##### Materials provided

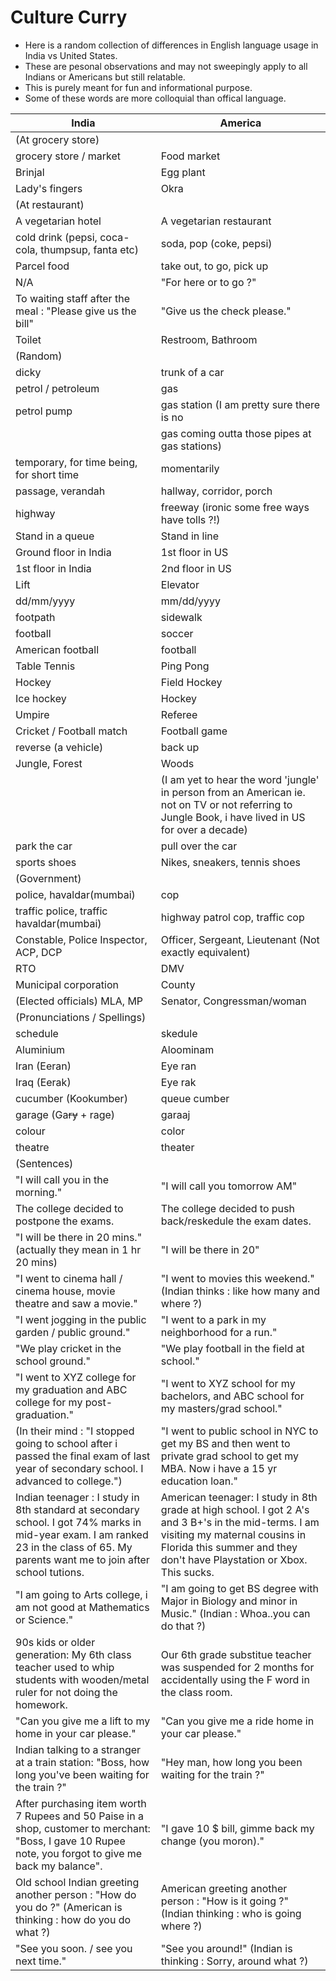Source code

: # Culture Curry

- Here is a random collection of differences in English language usage in India vs United States. 
- These are pesonal observations and may not sweepingly apply to all Indians or Americans but still relatable.
- This is purely meant for fun and informational purpose.
- Some of these words are more colloquial than offical language.

| India | America |
| --- | --- |
| (At grocery store)|  
| grocery store / market | Food market |
| Brinjal | Egg plant |
| Lady's fingers | Okra |
| (At restaurant) | 
| A vegetarian hotel | A vegetarian restaurant |
| cold drink (pepsi, coca-cola, thumpsup, fanta etc) | soda, pop (coke, pepsi) |
| Parcel food | take out, to go, pick up |
| N/A | "For here or to go ?" |
| To waiting staff after the meal : "Please give us the bill" | "Give us the check please." |
| Toilet | Restroom, Bathroom | 
| (Random) |
| dicky | trunk of a car |
| petrol / petroleum | gas |
| petrol pump | gas station (I am pretty sure there is no 
| | gas coming outta those pipes at gas stations) |
| temporary, for time being, for short time | momentarily |
| passage, verandah  | hallway, corridor, porch |
| highway | freeway (ironic some free ways have tolls ?!)|
| Stand in a queue | Stand in line |
| Ground floor in India | 1st floor in US |
| 1st floor in India | 2nd floor in US |
| Lift | Elevator |
| dd/mm/yyyy | mm/dd/yyyy |
| footpath | sidewalk |
| football | soccer |
| American football | football |
| Table Tennis | Ping Pong |
| Hockey | Field Hockey |
| Ice hockey | Hockey |
| Umpire | Referee |
| Cricket / Football match | Football game |
| reverse (a vehicle) | back up |
| Jungle, Forest | Woods |
| | (I am yet to hear the word 'jungle' in person from an American ie. not on TV or not referring to Jungle Book, i have lived in US for over a decade)|
| park the car | pull over the car |
| sports shoes | Nikes, sneakers, tennis shoes |
| (Government) | 
| police, havaldar(mumbai) | cop |
| traffic police, traffic havaldar(mumbai) | highway patrol cop, traffic cop |
| Constable, Police Inspector, ACP, DCP | Officer, Sergeant, Lieutenant (Not exactly equivalent) |
| RTO | DMV |
| Municipal corporation | County |
| (Elected officials) MLA, MP | Senator, Congressman/woman |
| (Pronunciations / Spellings) | |
| schedule | skedule |
| Aluminium | Aloominam |
| Iran (Eeran) | Eye ran |
| Iraq (Eerak)| Eye rak |
| cucumber (Kookumber) | queue cumber |
| garage (Ga~~ry~~ + rage) | garaaj |
| colour | color |
| theatre | theater |
| (Sentences) | |
| "I will call you in the morning." | "I will call you tomorrow AM" |
| The college decided to postpone the exams. | The college decided to push back/reskedule the exam dates. |
| "I will be there in 20 mins." (actually they mean in 1 hr 20 mins) | "I will be there in 20" |
| "I went to cinema hall / cinema house, movie theatre and saw a movie." | "I went to movies this weekend." (Indian thinks : like how many and where ?) |
| "I went jogging in the public garden / public ground." | "I went to a park in my neighborhood for a run." |
| "We play cricket in the school ground." | "We play football in the field at school." |
| "I went to XYZ college for my graduation and ABC college for my post-graduation." | "I went to XYZ school for my bachelors, and ABC school for my masters/grad school." |
| (In their mind : "I stopped going to school after i passed the final exam of last year of secondary school. I advanced to college.") | "I went to public school in NYC to get my BS and then went to private grad school to get my MBA. Now i have a 15 yr education loan." |
| Indian teenager : I study in 8th standard at secondary school. I got 74% marks in mid-year exam. I am ranked 23 in the class of 65. My parents want me to join after school tutions. | American teenager: I study in 8th grade at high school. I got 2 A's and 3 B+'s in the mid-terms. I am visiting my maternal cousins in Florida this summer and they don't have Playstation or Xbox. This sucks. |
| "I am going to Arts college, i am not good at Mathematics or Science." | "I am going to get BS degree with Major in Biology and minor in Music." (Indian : Whoa..you can do that ?)|
| 90s kids or older generation: My 6th class teacher used to whip students with wooden/metal ruler for not doing the homework. | Our 6th grade substitue teacher was suspended for 2 months for accidentally using the F word in the class room. |
| "Can you give me a lift to my home in your car please." | "Can you give me a ride home in your car please." |
| Indian talking to a stranger at a train station: "Boss, how long you've been waiting for the train ?" | "Hey man, how long you been waiting for the train ?" |
| After purchasing item worth 7 Rupees and 50 Paise in a shop, customer to merchant: "Boss, I gave 10 Rupee note, you forgot to give me back my balance". | "I gave 10 $ bill, gimme back my change (you moron)." |
| Old school Indian greeting another person : "How do you do ?" (American is thinking : how do you do what ?) | American greeting another person : "How is it going ?" (Indian thinking : who is going where ?) |
| "See you soon. / see you next time." | "See you around!" (Indian is thinking : Sorry, around what ?) |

##########

*What to work on*
Nothing but an exact copy is asked for: the lines from the start of the records through the line with "Stand in line |", both ends included, minus any pictures.

*Written answer*
Source code

: # Culture Curry

- Here is a random collection of differences in English language usage in India vs United States. 
- These are pesonal observations and may not sweepingly apply to all Indians or Americans but still relatable.
- This is purely meant for fun and informational purpose.
- Some of these words are more colloquial than offical language.

| India | America |
| --- | --- |
| (At grocery store)|  
| grocery store / market | Food market |
| Brinjal | Egg plant |
| Lady's fingers | Okra |
| (At restaurant) | 
| A vegetarian hotel | A vegetarian restaurant |
| cold drink (pepsi, coca-cola, thumpsup, fanta etc) | soda, pop (coke, pepsi) |
| Parcel food | take out, to go, pick up |
| N/A | "For here or to go ?" |
| To waiting staff after the meal : "Please give us the bill" | "Give us the check please." |
| Toilet | Restroom, Bathroom | 
| (Random) |
| dicky | trunk of a car |
| petrol / petroleum | gas |
| petrol pump | gas station (I am pretty sure there is no 
| | gas coming outta those pipes at gas stations) |
| temporary, for time being, for short time | momentarily |
| passage, verandah  | hallway, corridor, porch |
| highway | freeway (ironic some free ways have tolls ?!)|
| Stand in a queue | Stand in line |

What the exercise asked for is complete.